NER Ulysses Reading Series: National Poetry Month Edition - April 17, 7 PM, Humanities House, Middlebury College

There are so many ways in which a culture of violence is built and reinforced, and so many ways, direct and indirect, that we all become part of the aggression and its consequences,” writes Louise Aronson, in her essay “Necessary Violence.” Though it sounds like she may be referring to the culture of the military or law enforcement, she is talking about life as a medical doctor, and about the violence inflicted upon patients in order to save their lives. As this issue came together, her thoughts about a culture of violence continued to grow more resonant, until it seemed to me that every piece here was in some way speaking to aggression and its consequences. This is an exaggeration, of course; these twenty-three poems, stories, and essays have even more subjects than they do authors, have no single theme or message to convey. But it surprised me to see how frequently the shadow of war—to take one obvious example of a culture of violence—darkened the edges of these disparate writings. With the world always in the throes of some violence or other, it’s no wonder; whether we’re civilians or soldiers or doctors, we all become part of it. Born during the Vietnam War, finishing college at the start of the Gulf War, and then becoming a parent during the War on Terror, I’ve learned that being in a state of war doesn’t always have a clear beginning and end, and now it’s not even always clear where the war is actually happening and who’s fighting it. It’s not just in this magazine or in this moment in time that writers are contending with such themes; it’s always.
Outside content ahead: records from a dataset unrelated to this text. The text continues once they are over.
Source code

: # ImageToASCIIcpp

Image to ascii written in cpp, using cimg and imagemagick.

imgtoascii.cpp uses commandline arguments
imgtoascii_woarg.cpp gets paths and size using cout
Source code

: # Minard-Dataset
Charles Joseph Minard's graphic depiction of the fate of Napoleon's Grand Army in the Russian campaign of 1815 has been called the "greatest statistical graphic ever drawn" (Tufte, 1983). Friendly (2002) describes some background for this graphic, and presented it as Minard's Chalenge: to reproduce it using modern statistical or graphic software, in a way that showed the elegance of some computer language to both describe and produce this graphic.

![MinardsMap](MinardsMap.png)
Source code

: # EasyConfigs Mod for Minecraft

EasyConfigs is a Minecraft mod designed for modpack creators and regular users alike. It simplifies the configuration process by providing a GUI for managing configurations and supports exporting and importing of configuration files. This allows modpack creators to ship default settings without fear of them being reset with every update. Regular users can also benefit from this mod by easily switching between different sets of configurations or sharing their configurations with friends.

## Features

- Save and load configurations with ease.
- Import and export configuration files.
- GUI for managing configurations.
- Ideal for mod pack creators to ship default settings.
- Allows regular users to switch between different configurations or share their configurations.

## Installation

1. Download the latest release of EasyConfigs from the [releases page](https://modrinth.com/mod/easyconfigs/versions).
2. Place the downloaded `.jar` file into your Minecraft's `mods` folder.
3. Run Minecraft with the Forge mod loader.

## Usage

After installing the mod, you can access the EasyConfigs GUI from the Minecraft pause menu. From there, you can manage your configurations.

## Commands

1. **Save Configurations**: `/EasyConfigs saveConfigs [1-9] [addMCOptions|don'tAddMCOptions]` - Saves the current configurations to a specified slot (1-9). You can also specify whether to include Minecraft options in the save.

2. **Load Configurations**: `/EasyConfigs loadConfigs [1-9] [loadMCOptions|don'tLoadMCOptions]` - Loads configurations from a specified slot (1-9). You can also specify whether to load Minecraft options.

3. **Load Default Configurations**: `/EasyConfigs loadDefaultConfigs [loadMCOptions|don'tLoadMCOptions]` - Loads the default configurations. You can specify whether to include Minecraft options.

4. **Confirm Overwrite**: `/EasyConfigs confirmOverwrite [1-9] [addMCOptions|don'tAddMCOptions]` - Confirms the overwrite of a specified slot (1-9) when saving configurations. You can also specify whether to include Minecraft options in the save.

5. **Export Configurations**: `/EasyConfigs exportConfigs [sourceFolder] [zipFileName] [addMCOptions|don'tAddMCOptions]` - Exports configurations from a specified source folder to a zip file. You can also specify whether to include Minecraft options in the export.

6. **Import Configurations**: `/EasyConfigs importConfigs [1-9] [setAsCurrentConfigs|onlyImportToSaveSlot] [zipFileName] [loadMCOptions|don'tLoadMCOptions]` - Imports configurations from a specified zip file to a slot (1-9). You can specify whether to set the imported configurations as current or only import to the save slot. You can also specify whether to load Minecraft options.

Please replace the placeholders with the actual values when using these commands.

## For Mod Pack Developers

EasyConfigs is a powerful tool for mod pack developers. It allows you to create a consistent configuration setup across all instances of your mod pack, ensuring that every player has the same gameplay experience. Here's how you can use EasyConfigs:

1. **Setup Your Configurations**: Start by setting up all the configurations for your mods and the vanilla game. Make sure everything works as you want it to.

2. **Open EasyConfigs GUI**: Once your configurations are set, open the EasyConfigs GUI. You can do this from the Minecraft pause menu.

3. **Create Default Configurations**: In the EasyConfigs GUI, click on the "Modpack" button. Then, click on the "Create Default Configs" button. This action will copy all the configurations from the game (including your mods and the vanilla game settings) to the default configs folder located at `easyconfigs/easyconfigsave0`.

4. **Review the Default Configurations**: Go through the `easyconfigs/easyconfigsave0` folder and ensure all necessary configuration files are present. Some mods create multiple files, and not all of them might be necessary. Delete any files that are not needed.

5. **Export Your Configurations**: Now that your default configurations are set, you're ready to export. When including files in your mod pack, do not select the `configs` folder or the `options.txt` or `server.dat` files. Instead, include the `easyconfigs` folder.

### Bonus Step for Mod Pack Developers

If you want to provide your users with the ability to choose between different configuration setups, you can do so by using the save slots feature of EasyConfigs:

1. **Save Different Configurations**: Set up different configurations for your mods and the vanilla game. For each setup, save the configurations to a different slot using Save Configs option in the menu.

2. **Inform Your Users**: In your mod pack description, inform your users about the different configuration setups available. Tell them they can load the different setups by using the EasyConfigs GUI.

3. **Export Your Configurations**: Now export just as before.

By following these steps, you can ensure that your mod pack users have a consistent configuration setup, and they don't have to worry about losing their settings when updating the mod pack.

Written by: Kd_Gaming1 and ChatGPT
Even so, more than usual the themes of war and violence kept creeping into this issue, in the story that treats the subject of American soldiers in Iraq (Eric McMillan), of course, but also in a story about a family spending a year in Italy (Megan Staffel) and in a poem about an artist and a sacrificial goat (Paisley Rekdal). Other poems treat the Pulse Orlando shooting (Caroline M. Mar) and the internal violence of cancer (Tony Hoagland). “On Stendhal,” a work of literary criticism from the 1830s (Paul Bourget) presented here in translation, also turns to the subject of war and what Stendhal called “the daring pleasure of the military life.” “The pleasure consists,” he wrote (and Nancy O’Connor translates), “in . . . the certainty that what is happening is something terrible.” The theme of war comes back again in an essay about a 1950 film starring Ingrid Bergman stranded on the island of Stromboli. Here Laura Kolbe describes the ways in which individual fallibility “exists within and beside natural and global tragedy, which injects the unthinkable with thinkability.” Just as there are so many ways that the culture of violence is built and reinforced, there are many ways of injecting the unthinkable with thinkability, which is one of writers’ primary jobs. It’s also why I shouldn’t be surprised that the distant, or not-so-distant, rumblings of war are so often heard in these pages. What is more unthinkable, to the civilian, than war?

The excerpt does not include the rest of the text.